Ariana and daughter Molly (aged 2.5 months) meet Molly's contemporaries from the community of Chaullacocha - Anderson (Santusa`s baby) and Milagros (Demecia's baby), looked on by Aunt Francisca and grandmother Lucia
Towards the end of 2010, with an infant daughter and NGO to run, life became very, very hectic. Things like blog posts fell off the radar - only now, some six months later am I beginning to become accostomed to parenthood and can reflect on our work at the end of last year. Much of our work is visual... and as such the posts which I hope to do over the next few weeks will largely consist of photos with brief explanations!
On 30th September, we made a trip to Palqaq, a point on the road from where you access the villages of Chaullacocha and Chupani. With a small baby I didn't feel that we could make the 2 hour hike through the mountains (over a 4300m pass!) to the villages and asked the women to meet us half way. I normally feel that we should travel to the communities, but the women understood the reasoning. So while we left Cusco just after dawn, the women would have started walking at dawn too. We all met in the middle of the mountains for an evaluation and purchase of their most recent weavings.
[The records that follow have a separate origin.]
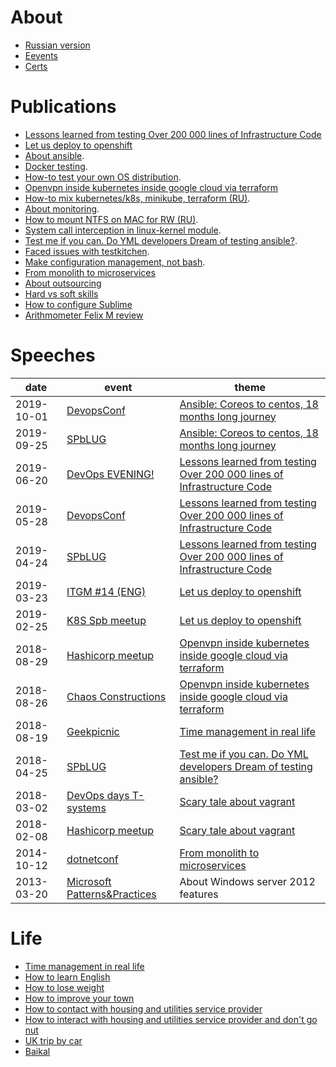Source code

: # About
* [Russian version](README-ru.md)
* [Eevents](about.md)
* [Сerts](certs.md)

# Publications
* [Lessons learned from testing Over 200 000 lines of Infrastructure Code](it/200k_iac.md)
* [Let us deploy to openshift](it/deploy2openshift-en.md)
* [About ansible](it/ansible.md).
* [Docker testing](it/docker-testing.md).
* [How-to test your own OS distribution](it/how-to-test-custom-os-distr.md).
* [Openvpn inside kubernetes inside google cloud via terraform](it/gce4vpn.md)
* [How-to mix kubernetes/k8s, minikube, terraform (RU)](https://habr.com/post/340884/).
* [About monitoring](it/about-monitoring.md).
* [How to mount NTFS on MAC for RW (RU)](https://habr.com/post/246517/).
* [System call interception in linux-kernel module](it/system-call-interception-in-linux-kernel-module.md).
* [Test me if you can. Do YML developers Dream of testing ansible?](it/test-ansible-roles-via-testkitchen-inside-hyperv.md).
* [Faced issues with testkitchen](it/testkitchen-issues.md).
* [Make configuration management, not bash](it/make-cm-not-bash-en.md).
* [From monolith to microservices](it/monolith-to-microservices.md)
* [About outsourcing](it/about-it-en.md)
* [Hard vs soft skills](it/hard-soft-skills-en.md)
* [How to configure Sublime](it/sublime.md)
* [Arithmometer Felix M review](it/felix-m-review.md)

# Speeches

| date       | event | theme        |
|------------|-------|--------------|
| 2019-10-01 | [DevopsConf](https://devopsconf.io/moscow/2019/meetups#2331050) | [Ansible: Coreos to centos, 18 months long journey](it/coreos2centos.md) |
| 2019-09-25 | [SPbLUG](http://spblug.org/) | [Ansible: Coreos to centos, 18 months long journey](it/coreos2centos.md) |
| 2019-06-20 | [DevOps EVENING!](https://vk.com/wall-55518582_883) | [Lessons learned from testing Over 200 000 lines of Infrastructure Code](it/200k_iac.md) |
| 2019-05-28 | [DevopsConf](http://devopsconf.io/moscow-rit/2019/abstracts/4906) | [Lessons learned from testing Over 200 000 lines of Infrastructure Code](it/200k_iac.md) |
| 2019-04-24 | [SPbLUG](http://spblug.org/) | [Lessons learned from testing Over 200 000 lines of Infrastructure Code](it/200k_iac.md) |
| 2019-03-23 | [ITGM #14 (ENG)](https://piter-united.ru/#rec91713889) | [Let us deploy to openshift](it/deploy2openshift-en.md) |
| 2019-02-25 | [K8S Spb meetup](https://www.meetup.com/kubernetes-spb/events/258970186/) | [Let us deploy to openshift](it/deploy2openshift-en.md) |
| 2018-08-29 | [Hashicorp meetup](https://www.meetup.com/St-Petersburg-Russia-HashiCorp-User-Group/events/253644141/) | [Openvpn inside kubernetes inside google cloud via terraform](it/gce4vpn.md) |
| 2018-08-26 | [Chaos Constructions](https://chaosconstructions.ru/) | [Openvpn inside kubernetes inside google cloud via terraform](it/gce4vpn.md) |
| 2018-08-19 | [Geekpicnic](https://vk.com/geekpicnicspb2018) | [Time management in real life](life/time-management-irl.md) |
| 2018-04-25 | [SPbLUG](http://spblug.org/) | [Test me if you can. Do YML developers Dream of testing ansible?](it/test-ansible-roles-via-testkitchen-inside-hyperv.md) |
| 2018-03-02 | [DevOps days T-systems](https://www.t-systems.com/) | [Scary tale about vagrant](it/how-to-test-custom-os-distr.md) |
| 2018-02-08 | [Hashicorp meetup](https://www.meetup.com/St-Petersburg-Russia-HashiCorp-User-Group/events/247154437/) | [Scary tale about vagrant](it/how-to-test-custom-os-distr.md)|
| 2014-10-12 | [dotnetconf](http://dotnetconf.ru/materialy/monitoringandalerting) | [From monolith to microservices](it/monolith-to-microservices.md) |
| 2013-03-20 | [Microsoft Patterns&Practices](http://ineta.ru/MPPC/Meeting/2013-03-20-18-30) | About Windows server 2012 features | 

# Life
* [Time management in real life](life/time-management-irl.md)
* [How to learn English](life/how-to-english-en.md)
* [How to lose weight](life/how-to-lose-weight-en.md)
* [How to improve your town](life/how-to-improve-your-town-en.md)
* [How to contact with housing and utilities service provider](life/how-to-contact-with-uk-en.md)
* [How to interact with housing and utilities service provider and don't go nut](life/how-to-mange-tasks-en.md)
* [UK trip by car](life/UK-trip-by-car.md)
* [Baikal](life/baikal.md)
An evaluation and purchase consists of each item being tagged, photographed, measured and discussed, with each woman being given personalised feedback as to what is good about her weaving, and what might be improved. If the piece meets our increasingly stringent standards, then we purchase it for a fair price.
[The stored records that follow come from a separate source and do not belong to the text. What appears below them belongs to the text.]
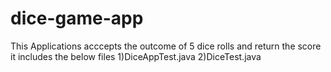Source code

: # dice-game-app

This Applications acccepts the outcome of 5 dice rolls and return the score
it includes the below files 
1)DiceAppTest.java
2)DiceTest.java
Secretary of the Chaullacocha Weaver´s association, Demecia Sinchi, takes attendance.
Juana from Chaullacocha shows her weaving, tagged with its ID number.
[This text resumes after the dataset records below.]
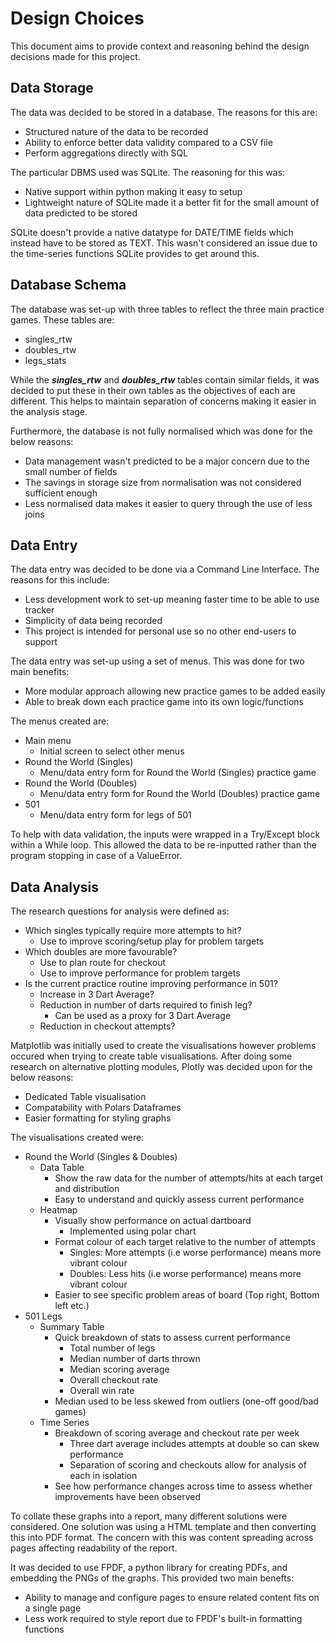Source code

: # Design Choices

This document aims to provide context and reasoning behind the design decisions made for this project.


## Data Storage

The data was decided to be stored in a database. The reasons for this are:
- Structured nature of the data to be recorded
- Ability to enforce better data validity compared to a CSV file
- Perform aggregations directly with SQL

The particular DBMS used was SQLite. The reasoning for this was:
- Native support within python making it easy to setup
- Lightweight nature of SQLite made it a better fit for the small amount of data predicted to be stored

SQLite doesn't provide a native datatype for DATE/TIME fields which instead have to be stored as TEXT. This wasn't considered an issue due to the time-series functions SQLite provides to get around this.


## Database Schema

The database was set-up with three tables to reflect the three main practice games. These tables are:
- singles_rtw
- doubles_rtw
- legs_stats

While the __*singles_rtw*__ and __*doubles_rtw*__ tables contain similar fields, it was decided to put these in their own tables as the objectives of each are different. This helps to maintain separation of concerns making it easier in the analysis stage.

Furthermore, the database is not fully normalised which was done for the below reasons:
- Data management wasn't predicted to be a major concern due to the small number of fields 
- The savings in storage size from normalisation was not considered sufficient enough
- Less normalised data makes it easier to query through the use of less joins


## Data Entry

The data entry was decided to be done via a Command Line Interface. The reasons for this include:
- Less development work to set-up meaning faster time to be able to use tracker
- Simplicity of data being recorded
- This project is intended for personal use so no other end-users to support

The data entry was set-up using a set of menus. This was done for two main benefits:
- More modular approach allowing new practice games to be added easily
- Able to break down each practice game into its own logic/functions

The menus created are:
- Main menu
    - Initial screen to select other menus
- Round the World (Singles)
    - Menu/data entry form for Round the World (Singles) practice game
- Round the World (Doubles)
    - Menu/data entry form for Round the World (Doubles) practice game
- 501
    - Menu/data entry form for legs of 501

To help with data validation, the inputs were wrapped in a Try/Except block within a While loop. This allowed the data to be re-inputted rather than the program stopping in case of a ValueError.


## Data Analysis

The research questions for analysis were defined as:
- Which singles typically require more attempts to hit?
    - Use to improve scoring/setup play for problem targets
- Which doubles are more favourable?
    - Use to plan route for checkout
    - Use to improve performance for problem targets
- Is the current practice routine improving performance in 501?
    - Increase in 3 Dart Average?
    - Reduction in number of darts required to finish leg?
        - Can be used as a proxy for 3 Dart Average
    - Reduction in checkout attempts?

Matplotlib was initially used to create the visualisations however problems occured when trying to create table visualisations. After doing some research on alternative plotting modules, Plotly was decided upon for the below reasons:
- Dedicated Table visualisation
- Compatability with Polars Dataframes
- Easier formatting for styling graphs

The visualisations created were:
- Round the World (Singles & Doubles)
    - Data Table
        - Show the raw data for the number of attempts/hits at each target and distribution
        - Easy to understand and quickly assess current performance
    - Heatmap
        - Visually show performance on actual dartboard
            - Implemented using polar chart
        - Format colour of each target relative to the number of attempts
            - Singles: More attempts (i.e worse performance) means more vibrant colour
            - Doubles: Less hits (i.e worse performance) means more vibrant colour
        -  Easier to see specific problem areas of board (Top right, Bottom left etc.)
- 501 Legs
    - Summary Table
        - Quick breakdown of stats to assess current performance
            - Total number of legs
            - Median number of darts thrown
            - Median scoring average
            - Overall checkout rate
            - Overall win rate
        - Median used to be less skewed from outliers (one-off good/bad games)
    - Time Series
        - Breakdown of scoring average and checkout rate per week
            - Three dart average includes attempts at double so can skew performance
            - Separation of scoring and checkouts allow for analysis of each in isolation
        - See how performance changes across time to assess whether improvements have been observed

To collate these graphs into a report, many different solutions were considered. One solution was using a HTML template and then converting this into PDF format. The concern with this was content spreading across pages affecting readability of the report.

It was decided to use FPDF, a python library for creating PDFs, and embedding the PNGs of the graphs. This provided two main benefts:
- Ability to manage and configure pages to ensure related content fits on a single page
- Less work required to style report due to FPDF's built-in formatting functions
Eugenia's lamb stole the day for me... including its trip down in car to Ollaytambo to be sold. Eugenia's pasadizo (also in picture) was also a particularly nice one.
In order to save on transport costs we also took enough food for a month's lunchs for the children of the schools and PRONOEIs of Chupani and Chaullacocha. The food supplement program is thanks to the generous donations of Reach Out Children's Foundation.
Food bagged up and ready to be carried to the villages.